Integrando aulas y saberes
Esa interacción de saberes es lo que los expertos llaman “interculturalidad”, palabra a la que entidades como la Secretaría de Educación del Distrito y el Centro de Investigación y Educación Popular (Cinep), le apuestan.
“Cuando se pregunta y se reconoce por la cultura del otro y no se ve como alguien inferior, sino como un igual, se generan procesos interculturales”, explica Jenny Paola Ortiz, integrante del proyecto de fortalecimiento en educación intercultural y educación indígena del Cinep.
Para Ortiz, este proyecto, que durante el mes de marzo llegará a 32 colegios del Distrito, “busca crear prácticas pedagógicas más diversas que fortalezcan y respeten el conocimiento de la identidad, de la cultura”.
En otras palabras: se trata de darle a maestras y maestros herramientas que les permitan entender y sobre todo aprovechar la diversidad de sus aulas de clases. “No se trata de asustarse – señala Ortiz – sino de aprovechar al máximo la cantidad de micromundos que se pueden encontrar en un aula”.

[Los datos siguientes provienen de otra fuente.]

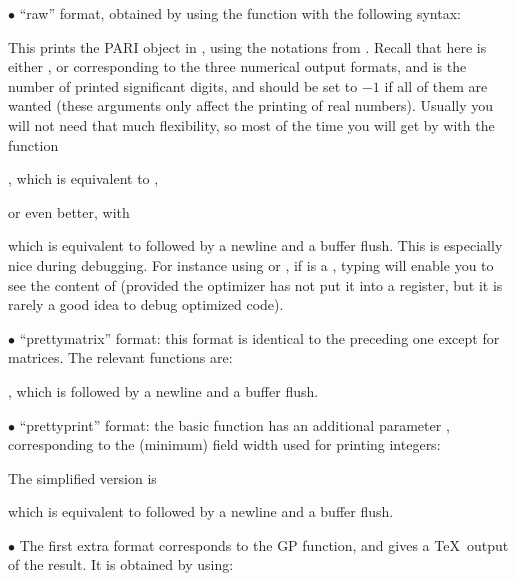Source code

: \noindent $\bullet$ ``raw'' format, obtained by using the function
 with the following syntax:


\noindent
This prints the PARI object  in  , using the
notations from . Recall that here  is either
,  or  corresponding to the three numerical output
formats, and  is the number of printed significant digits, and should
be set to $-1$ if all of them are wanted (these arguments only affect the
printing of real numbers). Usually you will not need that much flexibility,
so most of the time you will get by with the function

, which is equivalent to ,

\noindent or even better, with

 which is equivalent to 
followed by a newline and a buffer flush. This is especially nice during
debugging. For instance using  or , if  is a
, typing  will enable you to see the
content of  (provided the optimizer has not put it into a
register, but it is rarely a good idea to debug optimized code).

\noindent $\bullet$ ``prettymatrix'' format: this format is identical to the
preceding one except for matrices. The relevant functions are:


, which is followed by a newline and a buffer flush.

\noindent $\bullet$ ``prettyprint'' format: the basic function has an
additional parameter , corresponding to the (minimum) field width
used for printing integers:


\noindent The simplified version is

 which is equivalent to
 followed by a newline and a buffer flush.

\noindent $\bullet$ The first extra format corresponds to the 
GP function, and gives a \TeX\ output of the result. It is obtained by
using:


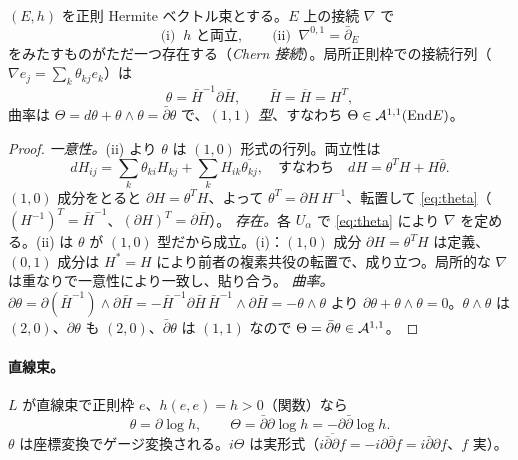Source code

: \begin{thm}[Chern 接続]\label{thm:Chern}\tP
$(E,h)$ を正則 Hermite ベクトル束とする。$E$ 上の接続 $\nabla$ で
\[
\text{(i) }\ h\text{ と両立},\qquad\text{(ii) }\ \nabla^{0,1}=\bar\partial_E
\]
をみたすものがただ一つ存在する（\emph{Chern 接続}）。局所正則枠での接続行列（$\nabla e_j=\sum_k\theta_{kj}e_k$）は
\begin{equation}\label{eq:theta}
\theta=\bar H^{-1}\partial\bar H,\qquad \bar H=\overline{H}=H^{T},
\end{equation}
曲率は $\Theta=d\theta+\theta\wedge\theta=\bar\partial\theta$ で、\emph{$(1,1)$ 型}、すなわち $\Theta\in\mathcal A^{1,1}(\mathrm{End} E)$。
\end{thm}
\begin{proof}
\emph{一意性。}(ii) より $\theta$ は $(1,0)$ 形式の行列。両立性は
\[
dH_{ij}=\sum_k\theta_{ki}H_{kj}+\sum_kH_{ik}\overline{\theta_{kj}},\quad\text{すなわち}\quad dH=\theta^TH+H\bar\theta .
\]
$(1,0)$ 成分をとると $\partial H=\theta^TH$、よって $\theta^T=\partial H\,H^{-1}$、転置して \eqref{eq:theta}（$(H^{-1})^T=\bar H^{-1}$、$(\partial H)^T=\partial\bar H$）。
\emph{存在。}各 $U_\alpha$ で \eqref{eq:theta} により $\nabla$ を定める。(ii) は $\theta$ が $(1,0)$ 型だから成立。(i)：$(1,0)$ 成分 $\partial H=\theta^TH$ は定義、$(0,1)$ 成分は $H^*=H$ により前者の複素共役の転置で、成り立つ。局所的な $\nabla$ は重なりで一意性により一致し、貼り合う。
\emph{曲率。}$\partial\theta=\partial(\bar H^{-1})\wedge\partial\bar H=-\bar H^{-1}\partial\bar H\,\bar H^{-1}\wedge\partial\bar H=-\theta\wedge\theta$ より $\partial\theta+\theta\wedge\theta=0$。$\theta\wedge\theta$ は $(2,0)$、$\partial\theta$ も $(2,0)$、$\bar\partial\theta$ は $(1,1)$ なので $\Theta=\bar\partial\theta\in\mathcal A^{1,1}$。\qedhere
\end{proof}

\paragraph{直線束。}$L$ が直線束で正則枠 $e$、$h(e,e)=h>0$（関数）なら
\begin{equation}\label{eq:linecurv}
\theta=\partial\log h,\qquad\Theta=\bar\partial\partial\log h=-\partial\bar\partial\log h .
\end{equation}
$\theta$ は座標変換でゲージ変換される。$i\Theta$ は実形式（$\overline{i\bar\partial\partial f}=-i\partial\bar\partial f=i\bar\partial\partial f$、$f$ 実）。

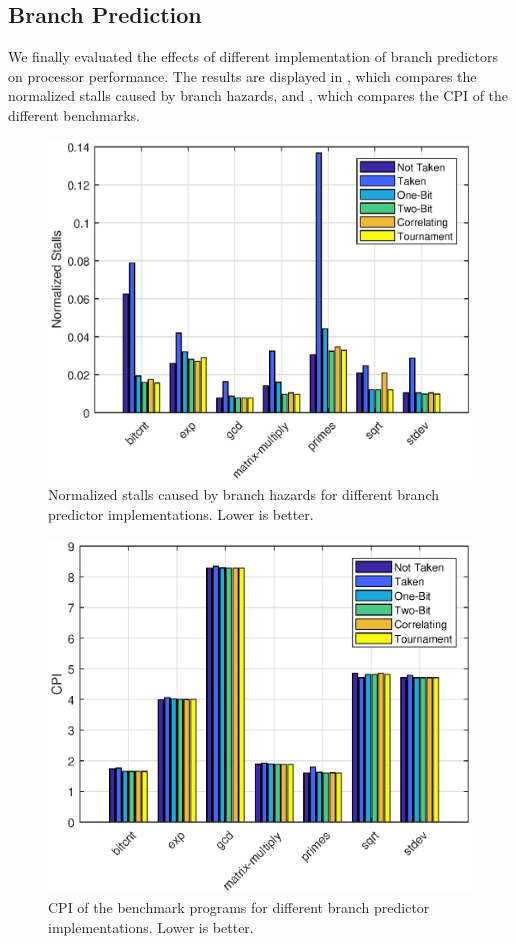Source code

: \documentclass[conference, hidelinks]{IEEEtran}
\begin{document}
\subsection{Branch Prediction}

We finally evaluated the effects of different implementation of branch predictors on processor performance. The results are displayed in , which compares the normalized stalls caused by branch hazards, and , which compares the CPI of the different benchmarks.

\begin{figure}[!htb]
  \centering
  \includegraphics[width=0.775\columnwidth]{plots/bp_stalls.eps}
  \caption{Normalized stalls caused by branch hazards for different branch predictor implementations. Lower is better.}
  \label{fig:bp_stalls}
\end{figure}

\begin{figure}[!htb]
  \centering
  \includegraphics[width=0.775\columnwidth]{plots/bp_cpi.eps}
  \caption{CPI of the benchmark programs for different branch predictor implementations. Lower is better.}
  \label{fig:bp_cpi}
\end{figure}
\end{document}
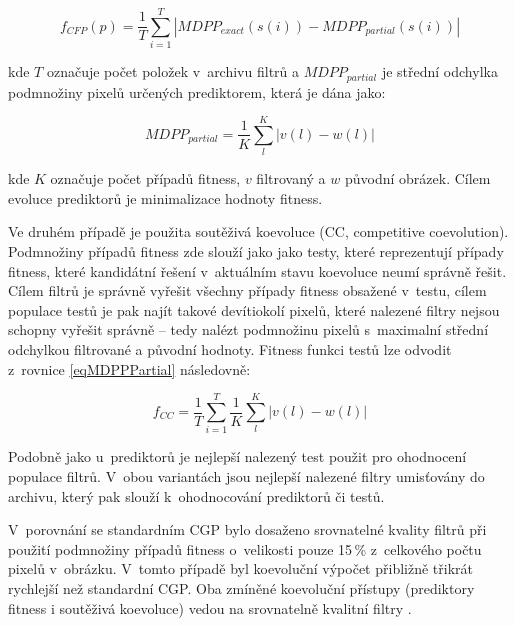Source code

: \begin{equation}
    \label{eqFpredictorIF}
    f_{\mathit{CFP}} \left( p \right) = \frac{1}{T} \sum\limits_{i=1}^{T} \left| \mathit{MDPP_{exact}} \left( s \left( i \right) \right) - \mathit{MDPP_{partial}} \left( s \left( i \right) \right) \right|
\end{equation}

\noindent{}kde $T$ označuje počet položek v~archivu filtrů a $\mathit{MDPP_{partial}}$ je střední odchylka podmnožiny pixelů určených prediktorem, která je dána jako:

\begin{equation}
    \label{eqMDPPPartial}
    \mathit{MDPP_{partial}} = \frac{1}{K} \sum\limits_l^K \left| v\left( l \right) - w\left( l \right) \right|
\end{equation}

\noindent{}kde $K$ označuje počet případů fitness, $v$ filtrovaný a $w$ původní obrázek. Cílem evoluce prediktorů je minimalizace hodnoty fitness.

Ve druhém případě je použita soutěživá koevoluce (CC, competitive coevolution). Podmnožiny případů fitness zde slouží jako jako testy, které reprezentují případy fitness, které kandidátní řešení v~aktuálním stavu koevoluce neumí správně řešit. Cílem filtrů je správně vyřešit všechny případy fitness obsažené v~testu, cílem populace testů je pak najít takové devítiokolí pixelů, které nalezené filtry nejsou schopny vyřešit správně -- tedy nalézt podmnožinu pixelů s~maximalní střední odchylkou filtrované a původní hodnoty. Fitness funkci testů lze odvodit z~rovnice \ref{eqMDPPPartial} následovně:

\begin{equation}
    \label{eqFtestsIF}
    f_{\mathit{CC}} = \frac{1}{T} \sum\limits_{i=1}^{T} \frac{1}{K} \sum\limits_l^K \left| v\left( l \right) - w\left( l \right) \right|
\end{equation}

Podobně jako u~prediktorů je nejlepší nalezený test použit pro ohodnocení populace filtrů. V~obou variantách jsou nejlepší nalezené filtry umisťovány do archivu, který pak slouží k~ohodnocování prediktorů či testů.

V~porovnání se standardním CGP bylo dosaženo srovnatelné kvality filtrů při použití podmnožiny případů fitness o~velikosti pouze 15\,\% z~celkového počtu pixelů v~obrázku. V~tomto případě byl koevoluční výpočet přibližně třikrát rychlejší než standardní CGP. Oba zmíněné koevoluční přístupy (prediktory fitness i soutěživá koevoluce) vedou na srovnatelně kvalitní filtry \cite{SikuPPSN}.

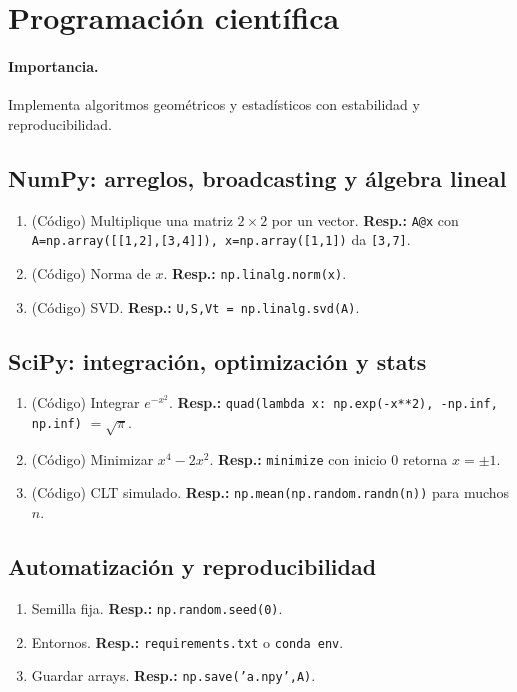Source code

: 	\section{Programación científica}
	\paragraph{Importancia.} Implementa algoritmos geométricos y estadísticos con estabilidad y reproducibilidad.
	
	\subsection*{NumPy: arreglos, broadcasting y álgebra lineal}
	\begin{enumerate}
		\item (Código) Multiplique una matriz $2\times2$ por un vector. \textbf{Resp.:} \texttt{A@x} con \texttt{A=np.array([[1,2],[3,4]]), x=np.array([1,1])} da \texttt{[3,7]}.
		\item (Código) Norma de $x$. \textbf{Resp.:} \texttt{np.linalg.norm(x)}.
		\item (Código) SVD. \textbf{Resp.:} \texttt{U,S,Vt = np.linalg.svd(A)}.
	\end{enumerate}
	
	\subsection*{SciPy: integración, optimización y stats}
	\begin{enumerate}
		\item (Código) Integrar $e^{-x^2}$. \textbf{Resp.:} \texttt{quad(lambda x: np.exp(-x**2), -np.inf, np.inf)} $=\sqrt{\pi}$.
		\item (Código) Minimizar $x^4-2x^2$. \textbf{Resp.:} \texttt{minimize} con inicio 0 retorna $x=\pm1$.
		\item (Código) CLT simulado. \textbf{Resp.:} \texttt{np.mean(np.random.randn(n))} para muchos $n$.
	\end{enumerate}
	
	\subsection*{Automatización y reproducibilidad}
	\begin{enumerate}
		\item Semilla fija. \textbf{Resp.:} \texttt{np.random.seed(0)}.
		\item Entornos. \textbf{Resp.:} \texttt{requirements.txt} o \texttt{conda env}.
		\item Guardar arrays. \textbf{Resp.:} \texttt{np.save('a.npy',A)}.
	\end{enumerate}
	
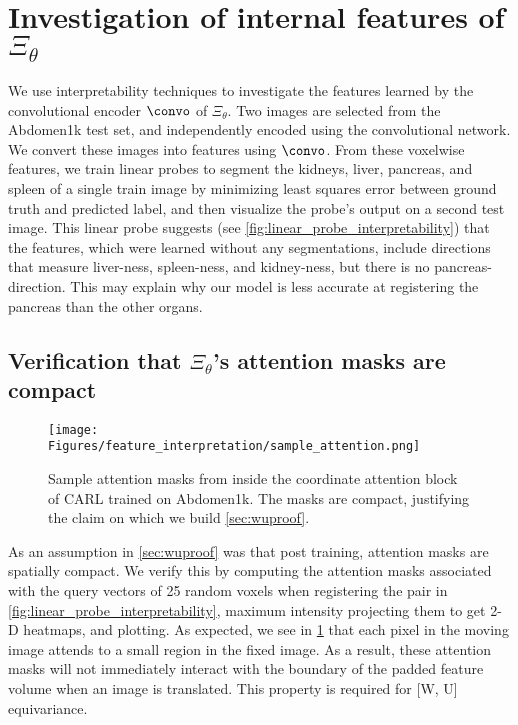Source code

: \section{Investigation of internal features of $\Xi_\theta$}

We use interpretability techniques to investigate the features learned by the convolutional encoder $\convo$ of $\Xi_\theta$. Two images are selected from the Abdomen1k test set, and independently encoded using the convolutional network. We convert these images into features using $\convo$. From these voxelwise features, we train linear probes to segment the kidneys, liver, pancreas, and spleen of a single train image by minimizing least squares error between ground truth and predicted label, and then visualize the probe's output on a second test image. This linear probe suggests (see \ref{fig:linear_probe_interpretability}) that the features, which were learned without any segmentations, include directions that measure liver-ness, spleen-ness, and kidney-ness, but there is no pancreas-direction. This may explain why our model is less accurate at registering the pancreas than the other organs. 


\subsection{Verification that $\Xi_\theta$'s attention masks are compact}

\begin{figure}
    \centering
    \texttt{[image: Figures/feature\_interpretation/sample\_attention.png]}
    \caption{Sample attention masks from inside the coordinate attention block of CARL trained on Abdomen1k. The masks are compact, justifying the claim on which we build \ref{sec:wuproof}.}
    \label{fig:attention_samples}
\end{figure}


As an assumption in \ref{sec:wuproof} was that post training, attention masks are spatially compact. We verify this by computing the attention masks associated with the query vectors of 25 random voxels when registering the pair in \ref{fig:linear_probe_interpretability}, maximum intensity projecting them to get 2-D heatmaps, and plotting. As expected, we see in \ref{fig:attention_samples} that each pixel in the moving image attends to a small region in the fixed image. As a result, these attention masks will not immediately interact with the boundary of the padded feature volume when an image is translated. This property is required for [W, U] equivariance.


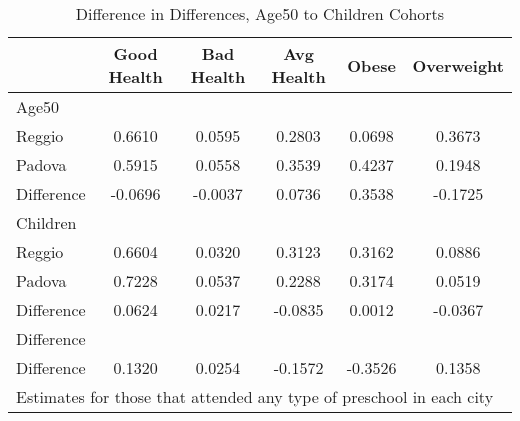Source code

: \begin{table}[htbp]\centering
\caption{Difference in Differences, Age50 to Children Cohorts}
\begin{tabular}{l*{5}{c}}
\hline\hline
            & Good Health&  Bad Health&  Avg Health&       Obese&  Overweight\\
\hline
Age50       &            &            &            &            &            \\
Reggio      &      0.6610&      0.0595&      0.2803&      0.0698&      0.3673\\
Padova      &      0.5915&      0.0558&      0.3539&      0.4237&      0.1948\\
Difference  &     -0.0696&     -0.0037&      0.0736&      0.3538&     -0.1725\\
\hline
Children    &            &            &            &            &            \\
Reggio      &      0.6604&      0.0320&      0.3123&      0.3162&      0.0886\\
Padova      &      0.7228&      0.0537&      0.2288&      0.3174&      0.0519\\
Difference  &      0.0624&      0.0217&     -0.0835&      0.0012&     -0.0367\\
\hline
Difference  &            &            &            &            &            \\
Difference  &      0.1320&      0.0254&     -0.1572&     -0.3526&      0.1358\\
\hline\hline
\multicolumn{6}{l}{\footnotesize Estimates for those that attended any type of preschool in each city}\\
\end{tabular}
\end{table}
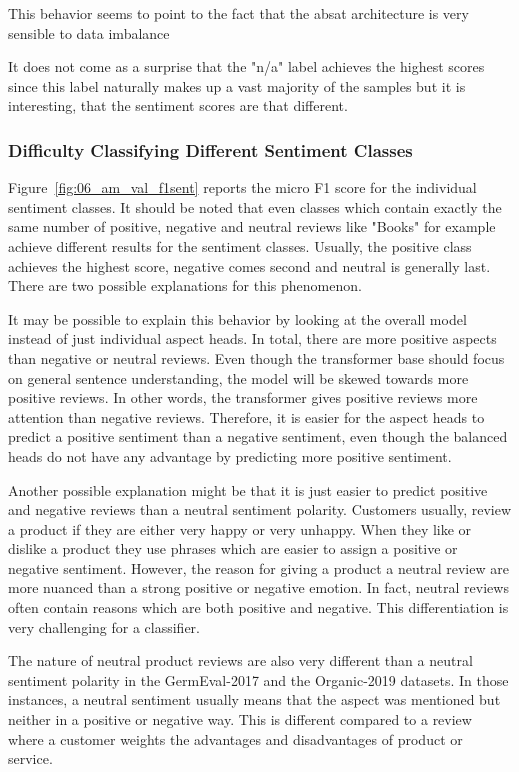 This behavior seems to point to the fact that the \gls{absat} architecture is very sensible to data imbalance


It does not come as a surprise that the "n/a" label achieves the highest scores since this label naturally makes up a vast majority of the samples but it is interesting, that the sentiment scores are that different.

\subsubsection*{Difficulty Classifying Different Sentiment Classes}

Figure~\ref{fig:06_am_val_f1sent} reports the micro F1 score for the individual sentiment classes. It should be noted that even classes which contain exactly the same number of positive, negative and neutral reviews like "Books" for example achieve different results for the sentiment classes. Usually, the positive class achieves the highest score, negative comes second and neutral is generally last. There are two possible explanations for this phenomenon.
\smallskip

It may be possible to explain this behavior by looking at the overall model instead of just individual aspect heads. In total, there are more positive aspects than negative or neutral reviews. Even though the transformer base should focus on general sentence understanding, the model will be skewed towards more positive reviews. In other words, the transformer gives positive reviews more attention than negative reviews. Therefore, it is easier for the aspect heads to predict a positive sentiment than a negative sentiment, even though the balanced heads do not have any advantage by predicting more positive sentiment.
\bigskip

Another possible explanation might be that it is just easier to predict positive and negative reviews than a neutral sentiment polarity. Customers usually, review a product if they are either very happy or very unhappy. When they like or dislike a product they use phrases which are easier to assign a positive or negative sentiment. However, the reason for giving a product a neutral review are more nuanced than a strong positive or negative emotion. In fact, neutral reviews often contain reasons which are both positive and negative. This differentiation is very challenging for a classifier. 
\smallskip

The nature of neutral product reviews are also very different than a neutral sentiment polarity in the GermEval-2017 and the Organic-2019 datasets. In those instances, a neutral sentiment usually means that the aspect was mentioned but neither in a positive or negative way. This is different compared to a review where a customer weights the advantages and disadvantages of product or service.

Según la Dirección de Inclusión e Integración de Poblaciones de la Secretaría de Educación del Distrito, 5.805 integrantes de minorías étnicas, entre indígenas, afrodescendientes, raizales y pueblo Rrom, se encuentran matriculados en el sistema educativo del Distrito.
Ellos hacen parte del programa de Educación Incluyente de los colegios oficiales de la ciudad, que le apuesta a escuelas diversas, libres de discriminación y con disposición para hacer de la diferencia un proceso enriquecedor de aprendizaje. Hay espacio para todos, desde los pequeños hasta los que necesitan ayuda extra para nivelarse y volver a la escuela.
La jornada escolar concluye en el Manuela Beltrán, y Caribia guarda su cuaderno en la mochila que tejió meses atrás en la Sierra Nevada de Santa Marta, el lugar que extraña y donde confluye la imponente naturaleza con la sabiduría indígena.
Bogotá no es la Costa Caribe colombiana, pero esta joven indígena la siente un poco más cercana cuando al despedirse un niño le dice “duz”, que en arhuaco significa “adiós”.
Estas palabras están siendo recopiladas en un diccionario que hasta ahora lleva 6 palabras, pero que la coordinadora Laura Martha espera aumentar para socializarlo con toda la comunidad educativa.
“¡Hola!”, dice Caribia días después en el colegio.
-¿Cómo van esos dictados?, le preguntan.
Caribia sonríe y mientras camina rumbo a su casa responde en un claro español:
“Mucho mejor, ya estoy entendiendo”.